What causes the Lower Mesodermal Defects Sequence?
So far we aren't certain. Limited information from families who have had a baby with this disorder suggests that it is a non-genetic process. Probably it arises secondary to a disruption of the tissues of the lower mesoderm shortly after those tissues are formed. Thus far no specific environmental trigger of this disruption has been found.

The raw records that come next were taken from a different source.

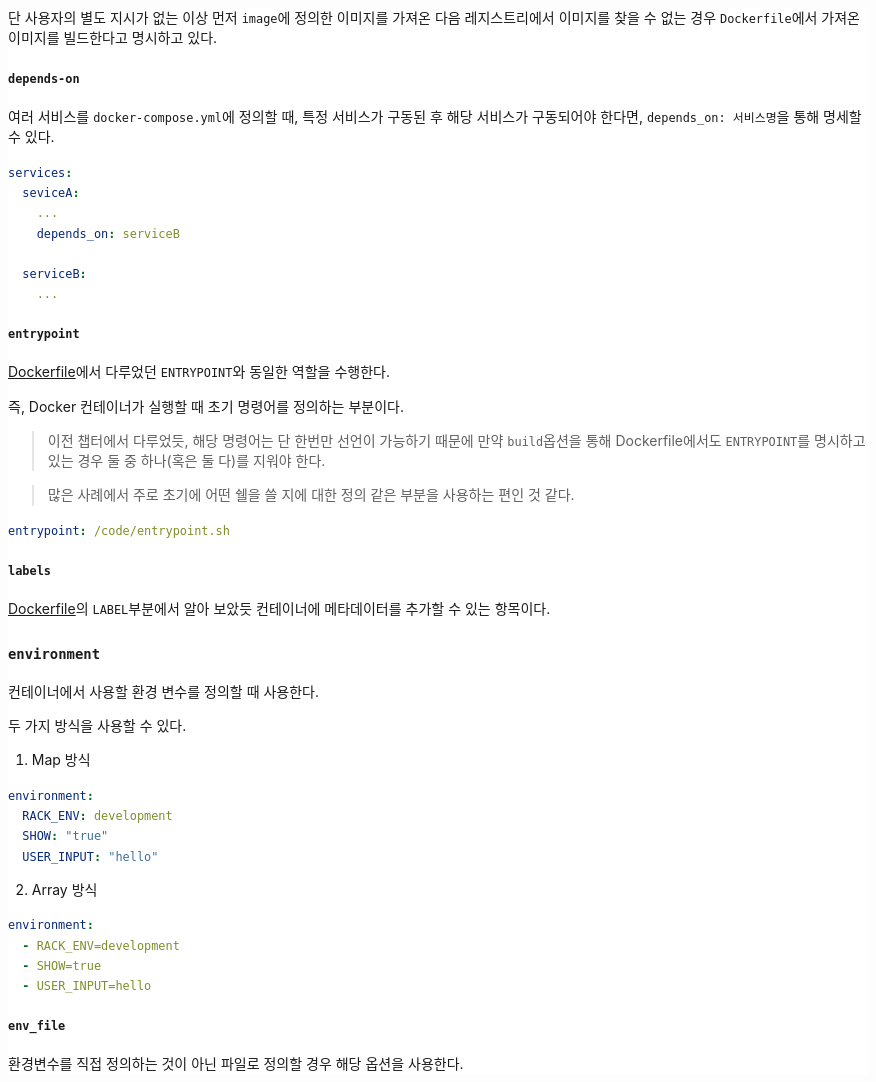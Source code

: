 단 사용자의 별도 지시가 없는 이상 먼저 `image`에 정의한 이미지를 가져온 다음 레지스트리에서 이미지를 찾을 수 없는 경우 `Dockerfile`에서 가져온 이미지를 빌드한다고 명시하고 있다.

#### `depends-on`
여러 서비스를 `docker-compose.yml`에 정의할 때, 특정 서비스가 구동된 후 해당 서비스가 구동되어야 한다면, `depends_on: 서비스명`을 통해 명세할 수 있다.
```yaml
services:
  seviceA:
    ...
    depends_on: serviceB
    
  serviceB:
    ...
```

#### `entrypoint`
[Dockerfile](/docs/docker/04.dockerfile)에서 다루었던 `ENTRYPOINT`와 동일한 역할을 수행한다.

즉, Docker 컨테이너가 실행할 때 초기 명령어를 정의하는 부분이다.
> 이전 챕터에서 다루었듯, 해당 명령어는 단 한번만 선언이 가능하기 때문에 만약 `build`옵션을 통해 Dockerfile에서도 `ENTRYPOINT`를 명시하고 있는 경우 둘 중 하나(혹은 둘 다)를 지워야 한다.

> 많은 사례에서 주로 초기에 어떤 쉘을 쓸 지에 대한 정의 같은 부분을 사용하는 편인 것 같다.

```yaml
entrypoint: /code/entrypoint.sh
```

#### `labels`
[Dockerfile](/docs/docker/04.dockerfile/)의 `LABEL`부분에서 알아 보았듯 컨테이너에 메타데이터를 추가할 수 있는 항목이다.

### `environment`
컨테이너에서 사용할 환경 변수를 정의할 때 사용한다.

두 가지 방식을 사용할 수 있다.

1. Map 방식
```yaml
environment:
  RACK_ENV: development
  SHOW: "true"
  USER_INPUT: "hello"
```

2. Array 방식
```yaml
environment:
  - RACK_ENV=development
  - SHOW=true
  - USER_INPUT=hello
```

#### `env_file`
환경변수를 직접 정의하는 것이 아닌 파일로 정의할 경우 해당 옵션을 사용한다.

How common is the Lower Mesodermal Defects Sequence?
More than 1% (one in every 89) of assessed stillborns were found to have features consistent with this diagnosis. The Lower Mesodermal Defects Sequence, then, accounts for more than 4% of fetal diagnoses generated through WiSSP. One can roughly extrapolate to the frequency overall with which Lower Mesodermal Defects arise. Since about one in 115 pregnancies which progress to 20 weeks gestation or more ends in fetal death, then the proportion of such pregnancies resulting both in the Lower Mesodermal Defects Sequence and in stillbirth would be (1/89 x 1/115) or about 1 in 10,000. Since some affected infants are born alive the total population frequency of this sequence is certainly greater than 1 in 10,000. Compared with many other syndromes and birth defects this is a rather common process.

Why is recognition of this process important?
First, many families find some solace in knowing that there is a specific recognizable cause for their baby's death rather than just 'multiple congenital anomalies'. Furthermore, Lower Mesodermal Defects can be viewed as a single birth defect (with many secondary manifestations) rather than a seemingly overwhelming number of things that were 'wrong' with their baby. Families are often comforted in knowing that this is a disruption and that, prior to the accident which resulted in such a disruption of the lower mesoderm, their baby was perfect. Families can be assured that no environmental cause has been identified and therefore certainly no easily recognized event which they may be worried about can possibly be linked to these problems in their baby; that is, it was nothing they did or didn't do that resulted in this process and in their baby's death. Finally, it appears that this diagnosis implies little or no risk for recurrence; such reassuring information could not be provided if the diagnosis remained just 'multiple congenital anomalies.'

On a different level, recognition of this specific process is one small step in the further understanding of why babies die.